L’effondrement des Bourses cet été a des conséquences directes sur les emplois. D’après une estimation de l’agence Bloomberg, l’industrie bancaire devrait supprimer près de 100.000 emplois dans le monde en 2011. C’est principalement l’Europe et en particulier l’Angleterre qui vont souffrir, avec près de 80 % des pertes d’emploi. Dans un tel contexte, il va sans dire que le recrutement des jeunes diplômés en finance risque d’être impacté.

Choisir le bon secteur

Pour l’instant, les directions n’osent pas prononcer le mot de plan social, mais la tendance est bien au non-remplacement de tous les départs en retraite et notamment dans les agences bancaires. Pour Hervé Alexandre, un des responsables de l’université Paris Dauphine, en charge de former des cadres bancaires, c’est un été qui pourrait laisser des traces alors que la situation était en train de s’améliorer.

Là, à mon avis, les banques vont marquer un coup d’arrêt, mais je reste quand même assez optimiste pour des métiers comme la gestion des risques, le contrôle interne, la relation clientèle où là les banques ont de toute façon des besoins d’embauche, crise ou pas crise, parce que leur pyramide des âges est assez déplacée vers un personnel assez âgé , explique-t-il à Europe 1

Même son de cloche du côté des recruteurs.
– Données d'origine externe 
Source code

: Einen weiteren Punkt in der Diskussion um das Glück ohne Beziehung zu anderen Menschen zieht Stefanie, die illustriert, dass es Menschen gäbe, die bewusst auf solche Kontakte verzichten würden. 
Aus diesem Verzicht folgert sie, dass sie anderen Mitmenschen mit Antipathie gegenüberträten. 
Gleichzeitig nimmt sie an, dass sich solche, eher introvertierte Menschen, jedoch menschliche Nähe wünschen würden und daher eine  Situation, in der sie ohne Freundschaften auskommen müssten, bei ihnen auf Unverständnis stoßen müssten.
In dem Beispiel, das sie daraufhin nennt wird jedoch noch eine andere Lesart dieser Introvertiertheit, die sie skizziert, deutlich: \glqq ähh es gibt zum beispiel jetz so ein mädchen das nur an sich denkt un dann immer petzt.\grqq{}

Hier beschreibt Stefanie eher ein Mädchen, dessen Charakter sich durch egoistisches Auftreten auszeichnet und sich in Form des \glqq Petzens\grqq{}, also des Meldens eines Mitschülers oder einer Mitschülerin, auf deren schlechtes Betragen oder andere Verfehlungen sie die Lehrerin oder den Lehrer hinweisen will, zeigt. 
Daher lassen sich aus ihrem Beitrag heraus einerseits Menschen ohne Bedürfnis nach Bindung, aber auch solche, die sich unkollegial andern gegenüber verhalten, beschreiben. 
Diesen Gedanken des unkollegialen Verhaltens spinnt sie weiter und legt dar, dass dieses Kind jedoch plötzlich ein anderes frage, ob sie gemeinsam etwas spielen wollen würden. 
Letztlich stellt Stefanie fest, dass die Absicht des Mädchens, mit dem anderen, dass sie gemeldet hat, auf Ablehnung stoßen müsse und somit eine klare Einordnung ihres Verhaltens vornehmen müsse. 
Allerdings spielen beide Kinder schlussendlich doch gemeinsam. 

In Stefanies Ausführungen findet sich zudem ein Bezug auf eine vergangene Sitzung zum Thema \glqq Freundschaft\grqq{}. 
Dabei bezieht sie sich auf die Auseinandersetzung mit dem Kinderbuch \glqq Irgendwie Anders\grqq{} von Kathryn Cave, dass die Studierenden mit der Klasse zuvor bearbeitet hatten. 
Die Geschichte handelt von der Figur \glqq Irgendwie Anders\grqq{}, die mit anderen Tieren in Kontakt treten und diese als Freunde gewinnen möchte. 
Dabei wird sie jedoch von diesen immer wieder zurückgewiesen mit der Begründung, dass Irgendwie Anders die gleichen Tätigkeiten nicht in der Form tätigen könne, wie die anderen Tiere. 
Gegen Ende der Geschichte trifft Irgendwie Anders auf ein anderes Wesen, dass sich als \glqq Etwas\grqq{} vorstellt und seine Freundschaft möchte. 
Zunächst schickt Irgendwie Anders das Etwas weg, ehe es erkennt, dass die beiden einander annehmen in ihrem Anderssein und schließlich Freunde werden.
Depuis 2010, le juridique, les métiers du risque et de la finance de marché ou d’entreprise font un retour en force , a confirmé Stéphan Bidoux, responsable de la communication RH de la Société Générale, lors d’une récente table ronde organisée par Cadremploi.fr qui réunissait une douzaine de grands recruteurs de la banque et de l’assurance.

Enfin une bonne nouvelle ?

Mais il ne va toutefois pas falloir se tromper de filière. Sur les métiers du crédit, je serais peut-être un peu moins optimiste que pour les autres métiers , précise Hervé Alexandre. Et dans tous les cas de figure, c’est au jeune diplômé de s’adapter à la conjoncture. Etre flexible et revoir à la baisse ses prétentions salariales , leur conseille un responsable de l’IAE Lyon.

Dans le sillage de cette rentrée incertaine, il y a au moins un motif de satisfaction : près de 500.000 boursiers vont toucher à compter de la première quinzaine de septembre entre 80 et 230 euros supplémentaires. Une victoire pour les organisations étudiantes qui militaient de longue date pour un dixième mois de bourse, le mois de septembre étant celui des dépenses les plus lourdes (frais d’inscription à l’université, loyer, sécurité sociale, etc.).

Mais malgré cet effort budgétaire, la majorité des étudiants reste dans une situation sociale préoccupante. Les dépenses obligatoires (qui ont augmenté de 33,2% en 5 ans), les aides au logement (qui n’ont pas été revalorisées depuis 10 ans) ou encore l’élargissement du nombre de boursiers sont des dossiers laissés en friche par le gouvernement , souligne l’Unef, principal syndicat étudiant (La Tribune.fr).